He stands, forcing himself not to look too long at Aoi’s weak body lying there on the ground, his hair piecey and slanted over his forehead, tangled by a stranger’s rough hand. He gets his guitar from the ground and runs to the front of the building.

Though classrooms and offices are locked by now, the main door is still open. He shoves inside and puts his guitar down in a corner by the stairwell door. The infirmary isn’t too far—close enough that walking would be faster than waiting. He’ll carry Aoi if he has to, any way he can. The guitar can stay here and he can come back. And if it’s gone by then, then at least Aoi won’t be.

He heads back out. Aoi still lies there, motionless.

Dread crackles up his spine that Aoi might have lost consciousness. He drops back to his knees by Aoi’s side. “Aoi?”

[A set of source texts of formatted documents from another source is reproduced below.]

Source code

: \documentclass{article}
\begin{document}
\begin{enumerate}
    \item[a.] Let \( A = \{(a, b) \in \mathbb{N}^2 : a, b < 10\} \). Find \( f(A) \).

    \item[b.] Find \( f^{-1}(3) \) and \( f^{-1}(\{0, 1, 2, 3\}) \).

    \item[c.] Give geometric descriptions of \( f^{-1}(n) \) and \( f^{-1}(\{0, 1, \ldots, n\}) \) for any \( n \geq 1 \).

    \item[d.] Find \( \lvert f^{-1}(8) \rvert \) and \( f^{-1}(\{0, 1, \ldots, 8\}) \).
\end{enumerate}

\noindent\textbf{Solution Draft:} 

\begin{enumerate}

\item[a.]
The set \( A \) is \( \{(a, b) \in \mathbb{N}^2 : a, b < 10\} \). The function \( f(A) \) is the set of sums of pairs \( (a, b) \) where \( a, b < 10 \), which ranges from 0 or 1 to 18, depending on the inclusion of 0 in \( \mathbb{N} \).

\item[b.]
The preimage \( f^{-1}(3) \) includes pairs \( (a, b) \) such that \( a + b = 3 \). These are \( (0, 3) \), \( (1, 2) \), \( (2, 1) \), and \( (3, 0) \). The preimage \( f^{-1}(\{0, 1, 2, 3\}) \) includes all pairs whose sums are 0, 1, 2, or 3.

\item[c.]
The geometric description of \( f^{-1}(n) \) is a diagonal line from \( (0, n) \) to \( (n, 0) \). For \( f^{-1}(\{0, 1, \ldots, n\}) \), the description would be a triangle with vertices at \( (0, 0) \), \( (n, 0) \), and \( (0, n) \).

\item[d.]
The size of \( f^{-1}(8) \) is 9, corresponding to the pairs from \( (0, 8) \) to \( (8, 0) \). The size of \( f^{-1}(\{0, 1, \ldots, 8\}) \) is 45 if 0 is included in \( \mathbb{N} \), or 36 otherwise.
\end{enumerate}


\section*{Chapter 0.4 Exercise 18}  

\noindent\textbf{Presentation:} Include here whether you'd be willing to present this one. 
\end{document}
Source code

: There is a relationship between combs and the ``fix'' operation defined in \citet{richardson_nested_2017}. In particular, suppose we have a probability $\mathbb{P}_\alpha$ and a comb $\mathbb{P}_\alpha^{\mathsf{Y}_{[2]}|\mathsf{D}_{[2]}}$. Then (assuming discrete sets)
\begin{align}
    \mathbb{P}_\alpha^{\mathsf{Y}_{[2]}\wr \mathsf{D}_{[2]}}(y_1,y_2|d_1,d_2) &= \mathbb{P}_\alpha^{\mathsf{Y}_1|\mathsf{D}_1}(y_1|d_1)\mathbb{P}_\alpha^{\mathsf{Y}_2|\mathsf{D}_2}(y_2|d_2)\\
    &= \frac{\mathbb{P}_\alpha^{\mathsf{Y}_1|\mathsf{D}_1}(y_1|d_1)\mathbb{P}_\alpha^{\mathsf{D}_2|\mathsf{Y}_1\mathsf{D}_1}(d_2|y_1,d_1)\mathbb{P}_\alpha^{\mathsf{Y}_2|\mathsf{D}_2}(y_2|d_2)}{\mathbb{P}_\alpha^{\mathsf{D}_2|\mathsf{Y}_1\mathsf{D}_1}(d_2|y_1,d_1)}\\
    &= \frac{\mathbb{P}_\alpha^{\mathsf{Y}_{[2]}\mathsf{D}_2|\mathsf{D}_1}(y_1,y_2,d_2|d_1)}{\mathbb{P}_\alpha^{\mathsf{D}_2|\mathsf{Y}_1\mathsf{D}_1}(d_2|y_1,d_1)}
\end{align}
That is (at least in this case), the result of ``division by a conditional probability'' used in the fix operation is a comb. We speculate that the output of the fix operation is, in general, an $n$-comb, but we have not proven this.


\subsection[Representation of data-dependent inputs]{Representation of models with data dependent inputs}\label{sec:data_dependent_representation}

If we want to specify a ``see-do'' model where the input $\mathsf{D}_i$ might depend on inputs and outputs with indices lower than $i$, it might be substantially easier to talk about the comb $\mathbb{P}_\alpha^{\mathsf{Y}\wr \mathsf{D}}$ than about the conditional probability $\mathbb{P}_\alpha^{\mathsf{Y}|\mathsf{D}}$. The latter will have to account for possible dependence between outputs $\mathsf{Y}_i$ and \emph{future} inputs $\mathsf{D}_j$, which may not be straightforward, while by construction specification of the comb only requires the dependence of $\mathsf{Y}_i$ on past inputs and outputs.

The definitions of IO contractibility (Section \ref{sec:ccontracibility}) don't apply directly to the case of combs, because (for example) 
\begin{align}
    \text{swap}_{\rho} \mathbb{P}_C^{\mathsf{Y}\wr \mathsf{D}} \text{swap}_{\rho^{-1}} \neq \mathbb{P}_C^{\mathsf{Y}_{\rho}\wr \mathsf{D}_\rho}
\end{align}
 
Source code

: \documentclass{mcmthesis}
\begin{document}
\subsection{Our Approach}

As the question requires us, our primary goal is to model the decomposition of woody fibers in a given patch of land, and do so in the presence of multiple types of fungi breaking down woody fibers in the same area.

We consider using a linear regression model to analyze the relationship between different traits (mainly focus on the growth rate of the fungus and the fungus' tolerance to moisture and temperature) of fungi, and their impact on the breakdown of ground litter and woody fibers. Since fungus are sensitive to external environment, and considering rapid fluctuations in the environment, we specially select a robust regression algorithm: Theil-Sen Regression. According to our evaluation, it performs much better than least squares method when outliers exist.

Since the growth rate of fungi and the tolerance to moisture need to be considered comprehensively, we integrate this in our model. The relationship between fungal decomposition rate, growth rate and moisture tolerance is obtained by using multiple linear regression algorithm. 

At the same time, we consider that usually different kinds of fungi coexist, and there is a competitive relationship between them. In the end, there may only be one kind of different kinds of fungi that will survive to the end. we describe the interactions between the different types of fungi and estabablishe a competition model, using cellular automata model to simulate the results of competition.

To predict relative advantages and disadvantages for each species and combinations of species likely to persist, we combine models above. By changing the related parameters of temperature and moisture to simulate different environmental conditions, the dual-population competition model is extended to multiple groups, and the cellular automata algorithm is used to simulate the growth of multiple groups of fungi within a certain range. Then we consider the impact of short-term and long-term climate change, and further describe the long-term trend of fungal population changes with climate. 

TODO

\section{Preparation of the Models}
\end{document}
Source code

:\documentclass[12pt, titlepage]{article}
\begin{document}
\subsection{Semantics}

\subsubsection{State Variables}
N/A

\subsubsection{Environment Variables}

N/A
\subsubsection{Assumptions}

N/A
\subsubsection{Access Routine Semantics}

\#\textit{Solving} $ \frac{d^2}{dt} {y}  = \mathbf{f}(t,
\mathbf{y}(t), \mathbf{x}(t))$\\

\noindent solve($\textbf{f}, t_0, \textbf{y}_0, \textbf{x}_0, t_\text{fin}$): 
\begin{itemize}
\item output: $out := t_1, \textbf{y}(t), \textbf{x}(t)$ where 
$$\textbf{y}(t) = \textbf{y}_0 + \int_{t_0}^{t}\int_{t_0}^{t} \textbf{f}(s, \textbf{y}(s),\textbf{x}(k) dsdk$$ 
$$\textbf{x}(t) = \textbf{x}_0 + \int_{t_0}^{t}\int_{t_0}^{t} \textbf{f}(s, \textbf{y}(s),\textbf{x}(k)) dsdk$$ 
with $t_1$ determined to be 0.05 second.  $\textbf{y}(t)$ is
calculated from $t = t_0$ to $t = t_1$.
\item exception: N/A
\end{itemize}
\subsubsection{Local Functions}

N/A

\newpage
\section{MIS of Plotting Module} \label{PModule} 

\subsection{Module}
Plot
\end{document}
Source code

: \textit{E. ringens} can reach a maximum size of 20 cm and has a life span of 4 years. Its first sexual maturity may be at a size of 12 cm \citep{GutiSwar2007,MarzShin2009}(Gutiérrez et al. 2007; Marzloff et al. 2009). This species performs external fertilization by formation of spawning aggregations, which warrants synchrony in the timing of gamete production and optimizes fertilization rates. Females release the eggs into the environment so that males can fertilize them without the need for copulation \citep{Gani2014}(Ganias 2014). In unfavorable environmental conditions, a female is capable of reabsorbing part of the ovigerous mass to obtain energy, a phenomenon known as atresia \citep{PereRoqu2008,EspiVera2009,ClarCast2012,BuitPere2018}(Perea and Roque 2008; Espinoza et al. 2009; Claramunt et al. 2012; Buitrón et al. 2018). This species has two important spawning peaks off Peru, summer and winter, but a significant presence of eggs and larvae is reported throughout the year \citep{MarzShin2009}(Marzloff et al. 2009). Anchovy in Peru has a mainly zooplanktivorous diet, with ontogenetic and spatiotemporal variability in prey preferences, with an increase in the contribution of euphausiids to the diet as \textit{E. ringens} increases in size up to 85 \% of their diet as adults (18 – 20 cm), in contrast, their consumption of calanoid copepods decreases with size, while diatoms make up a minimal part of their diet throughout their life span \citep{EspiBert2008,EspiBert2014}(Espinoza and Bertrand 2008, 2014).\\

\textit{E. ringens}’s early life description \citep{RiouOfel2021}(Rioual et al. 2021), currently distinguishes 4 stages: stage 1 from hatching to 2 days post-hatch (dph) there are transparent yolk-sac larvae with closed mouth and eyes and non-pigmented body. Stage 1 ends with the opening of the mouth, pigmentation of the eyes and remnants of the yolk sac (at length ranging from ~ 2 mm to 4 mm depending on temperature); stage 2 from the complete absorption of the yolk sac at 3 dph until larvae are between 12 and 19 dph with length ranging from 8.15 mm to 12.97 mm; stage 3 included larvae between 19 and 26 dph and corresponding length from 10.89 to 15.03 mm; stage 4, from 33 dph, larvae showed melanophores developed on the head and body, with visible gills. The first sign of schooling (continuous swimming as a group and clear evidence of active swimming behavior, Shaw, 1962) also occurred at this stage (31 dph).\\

Aoi’s breathing is slow, nothing like it should be for someone in this situation. Nothing like Yuuji’s. His eyes have slipped closed again.

Yuuji grabs his face with both hands this time. “Wake up, okay? Look at me. Come on, look at me.”

When Aoi’s eyes open again, his pupils are dilated wide, fully dark and swirling with fear. “What did I do?”

The anger resurfaces, burning in Yuuji’s chest and out to his palms holding Aoi’s too-warm face. “Nothing. You didn’t do anything.”

“Why does it…hurt so much…” One disoriented hand comes up slowly to grasp Yuuji’s wrist. “Am I going to…” His eyes flick around listlessly, lagging, at nothing.

“ _Look at me_ ,” Yuuji insists. He waits for Aoi’s gaze to drift back into his. “He’s gone. I’m taking you to the doctor.”

The hand lifts up and comes close to Yuuji’s face. He blinks as Aoi’s fingertips brush delicately against the stray piece of hair at his forehead that never stays back when he gels up his bangs. “Your guitar is this color,” Aoi says. His hand falls limply back down onto Yuuji’s arm.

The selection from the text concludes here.